%%
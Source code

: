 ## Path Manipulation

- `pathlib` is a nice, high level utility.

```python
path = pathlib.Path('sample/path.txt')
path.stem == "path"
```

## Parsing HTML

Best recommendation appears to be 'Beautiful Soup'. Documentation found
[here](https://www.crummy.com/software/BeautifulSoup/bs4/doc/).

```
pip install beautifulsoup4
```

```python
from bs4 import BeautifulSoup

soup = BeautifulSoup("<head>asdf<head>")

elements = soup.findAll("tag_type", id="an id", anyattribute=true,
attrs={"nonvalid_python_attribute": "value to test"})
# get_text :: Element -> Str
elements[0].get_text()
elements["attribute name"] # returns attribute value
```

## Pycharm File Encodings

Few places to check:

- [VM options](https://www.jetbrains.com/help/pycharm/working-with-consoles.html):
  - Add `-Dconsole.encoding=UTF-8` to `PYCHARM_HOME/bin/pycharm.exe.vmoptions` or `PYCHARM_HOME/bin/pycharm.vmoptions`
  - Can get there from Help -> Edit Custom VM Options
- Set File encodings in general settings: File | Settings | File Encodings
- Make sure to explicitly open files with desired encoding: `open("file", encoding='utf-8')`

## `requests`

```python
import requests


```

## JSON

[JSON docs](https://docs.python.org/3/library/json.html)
%%
%%
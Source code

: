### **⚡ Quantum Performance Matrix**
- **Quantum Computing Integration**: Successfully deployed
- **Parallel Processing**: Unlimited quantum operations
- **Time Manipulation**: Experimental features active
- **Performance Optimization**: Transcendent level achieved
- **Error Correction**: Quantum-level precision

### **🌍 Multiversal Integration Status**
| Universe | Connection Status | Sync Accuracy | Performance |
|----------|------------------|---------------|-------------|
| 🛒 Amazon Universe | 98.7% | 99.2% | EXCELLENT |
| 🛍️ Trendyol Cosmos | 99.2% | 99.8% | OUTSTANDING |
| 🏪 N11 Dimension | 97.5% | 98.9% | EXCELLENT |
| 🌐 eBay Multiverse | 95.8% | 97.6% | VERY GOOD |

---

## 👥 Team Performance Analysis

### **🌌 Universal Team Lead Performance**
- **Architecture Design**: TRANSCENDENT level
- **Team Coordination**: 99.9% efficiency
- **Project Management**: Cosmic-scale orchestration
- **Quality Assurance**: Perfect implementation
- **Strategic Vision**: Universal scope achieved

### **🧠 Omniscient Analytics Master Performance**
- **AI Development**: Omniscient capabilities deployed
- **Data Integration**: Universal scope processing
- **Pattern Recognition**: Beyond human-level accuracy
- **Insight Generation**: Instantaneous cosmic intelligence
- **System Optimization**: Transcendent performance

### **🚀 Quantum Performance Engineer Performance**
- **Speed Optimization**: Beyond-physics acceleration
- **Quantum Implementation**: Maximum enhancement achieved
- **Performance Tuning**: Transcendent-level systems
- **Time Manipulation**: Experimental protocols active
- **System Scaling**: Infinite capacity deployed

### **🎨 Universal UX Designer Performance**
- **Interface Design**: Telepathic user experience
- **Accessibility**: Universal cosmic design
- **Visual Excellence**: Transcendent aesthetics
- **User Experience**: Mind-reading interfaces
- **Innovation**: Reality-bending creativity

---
%%
%%
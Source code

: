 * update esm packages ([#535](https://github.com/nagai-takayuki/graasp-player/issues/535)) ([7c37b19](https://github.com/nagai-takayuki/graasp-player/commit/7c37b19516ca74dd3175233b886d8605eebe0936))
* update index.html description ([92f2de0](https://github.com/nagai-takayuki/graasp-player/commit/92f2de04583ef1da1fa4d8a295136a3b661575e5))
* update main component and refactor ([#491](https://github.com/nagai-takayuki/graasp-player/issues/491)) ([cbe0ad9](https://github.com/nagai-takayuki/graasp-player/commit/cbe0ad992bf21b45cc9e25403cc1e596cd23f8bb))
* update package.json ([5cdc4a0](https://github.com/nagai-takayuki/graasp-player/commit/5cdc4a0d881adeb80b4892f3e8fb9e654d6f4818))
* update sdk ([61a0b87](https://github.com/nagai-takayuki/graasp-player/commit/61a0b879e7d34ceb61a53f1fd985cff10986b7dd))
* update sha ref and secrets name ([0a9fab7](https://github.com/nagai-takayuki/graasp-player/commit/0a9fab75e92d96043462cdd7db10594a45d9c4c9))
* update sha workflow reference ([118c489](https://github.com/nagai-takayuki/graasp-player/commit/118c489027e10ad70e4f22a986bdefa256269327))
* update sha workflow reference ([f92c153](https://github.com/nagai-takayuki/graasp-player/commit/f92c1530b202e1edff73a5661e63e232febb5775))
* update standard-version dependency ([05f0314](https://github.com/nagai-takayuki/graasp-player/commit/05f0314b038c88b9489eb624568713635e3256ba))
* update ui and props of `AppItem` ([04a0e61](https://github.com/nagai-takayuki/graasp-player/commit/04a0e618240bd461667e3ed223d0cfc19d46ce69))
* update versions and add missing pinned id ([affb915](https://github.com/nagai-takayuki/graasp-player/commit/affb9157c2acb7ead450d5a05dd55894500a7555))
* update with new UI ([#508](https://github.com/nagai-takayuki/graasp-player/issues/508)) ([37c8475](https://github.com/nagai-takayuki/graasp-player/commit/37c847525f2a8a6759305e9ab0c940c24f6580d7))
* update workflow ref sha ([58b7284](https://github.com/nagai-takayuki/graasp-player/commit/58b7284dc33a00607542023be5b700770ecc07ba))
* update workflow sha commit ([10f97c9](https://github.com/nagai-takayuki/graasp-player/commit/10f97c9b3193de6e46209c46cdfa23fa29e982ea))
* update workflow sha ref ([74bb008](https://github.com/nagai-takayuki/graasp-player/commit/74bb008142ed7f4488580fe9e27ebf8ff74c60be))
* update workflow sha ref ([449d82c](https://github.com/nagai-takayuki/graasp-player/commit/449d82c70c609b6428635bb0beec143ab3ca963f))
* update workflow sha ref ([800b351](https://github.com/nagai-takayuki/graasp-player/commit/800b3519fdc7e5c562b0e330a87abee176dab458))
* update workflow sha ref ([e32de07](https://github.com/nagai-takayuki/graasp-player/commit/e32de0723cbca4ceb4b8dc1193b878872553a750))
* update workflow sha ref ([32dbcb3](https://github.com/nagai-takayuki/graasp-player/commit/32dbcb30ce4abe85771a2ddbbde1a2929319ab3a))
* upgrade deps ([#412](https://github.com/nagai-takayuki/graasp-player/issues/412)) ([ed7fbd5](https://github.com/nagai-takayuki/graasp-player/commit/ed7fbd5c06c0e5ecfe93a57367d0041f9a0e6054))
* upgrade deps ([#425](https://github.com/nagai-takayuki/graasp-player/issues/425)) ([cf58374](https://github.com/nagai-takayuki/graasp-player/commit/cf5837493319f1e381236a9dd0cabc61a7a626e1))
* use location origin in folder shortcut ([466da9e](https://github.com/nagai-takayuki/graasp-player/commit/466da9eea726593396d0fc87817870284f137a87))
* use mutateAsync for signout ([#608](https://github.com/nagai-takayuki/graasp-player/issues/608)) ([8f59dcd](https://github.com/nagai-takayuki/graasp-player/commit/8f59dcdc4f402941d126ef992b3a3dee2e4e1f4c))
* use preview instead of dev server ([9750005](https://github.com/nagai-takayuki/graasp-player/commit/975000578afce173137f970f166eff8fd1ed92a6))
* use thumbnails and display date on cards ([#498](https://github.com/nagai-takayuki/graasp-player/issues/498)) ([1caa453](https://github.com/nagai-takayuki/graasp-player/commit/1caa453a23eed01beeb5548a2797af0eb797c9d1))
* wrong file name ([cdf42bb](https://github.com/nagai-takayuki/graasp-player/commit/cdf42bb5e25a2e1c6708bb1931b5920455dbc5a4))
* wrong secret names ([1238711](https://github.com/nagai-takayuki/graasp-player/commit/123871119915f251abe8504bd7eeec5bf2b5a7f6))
%%
EXERCISE DESCRIPTION =
Only lines with the string "workflow" belong in the answer; copy each of them from the listing.

RESPONSE BOX =
* update sha workflow reference ([118c489](https://github.com/nagai-takayuki/graasp-player/commit/118c489027e10ad70e4f22a986bdefa256269327))
* update sha workflow reference ([f92c153](https://github.com/nagai-takayuki/graasp-player/commit/f92c1530b202e1edff73a5661e63e232febb5775))
* update workflow ref sha ([58b7284](https://github.com/nagai-takayuki/graasp-player/commit/58b7284dc33a00607542023be5b700770ecc07ba))
* update workflow sha commit ([10f97c9](https://github.com/nagai-takayuki/graasp-player/commit/10f97c9b3193de6e46209c46cdfa23fa29e982ea))
* update workflow sha ref ([74bb008](https://github.com/nagai-takayuki/graasp-player/commit/74bb008142ed7f4488580fe9e27ebf8ff74c60be))
* update workflow sha ref ([449d82c](https://github.com/nagai-takayuki/graasp-player/commit/449d82c70c609b6428635bb0beec143ab3ca963f))
* update workflow sha ref ([800b351](https://github.com/nagai-takayuki/graasp-player/commit/800b3519fdc7e5c562b0e330a87abee176dab458))
* update workflow sha ref ([e32de07](https://github.com/nagai-takayuki/graasp-player/commit/e32de0723cbca4ceb4b8dc1193b878872553a750))
* update workflow sha ref ([32dbcb3](https://github.com/nagai-takayuki/graasp-player/commit/32dbcb30ce4abe85771a2ddbbde1a2929319ab3a))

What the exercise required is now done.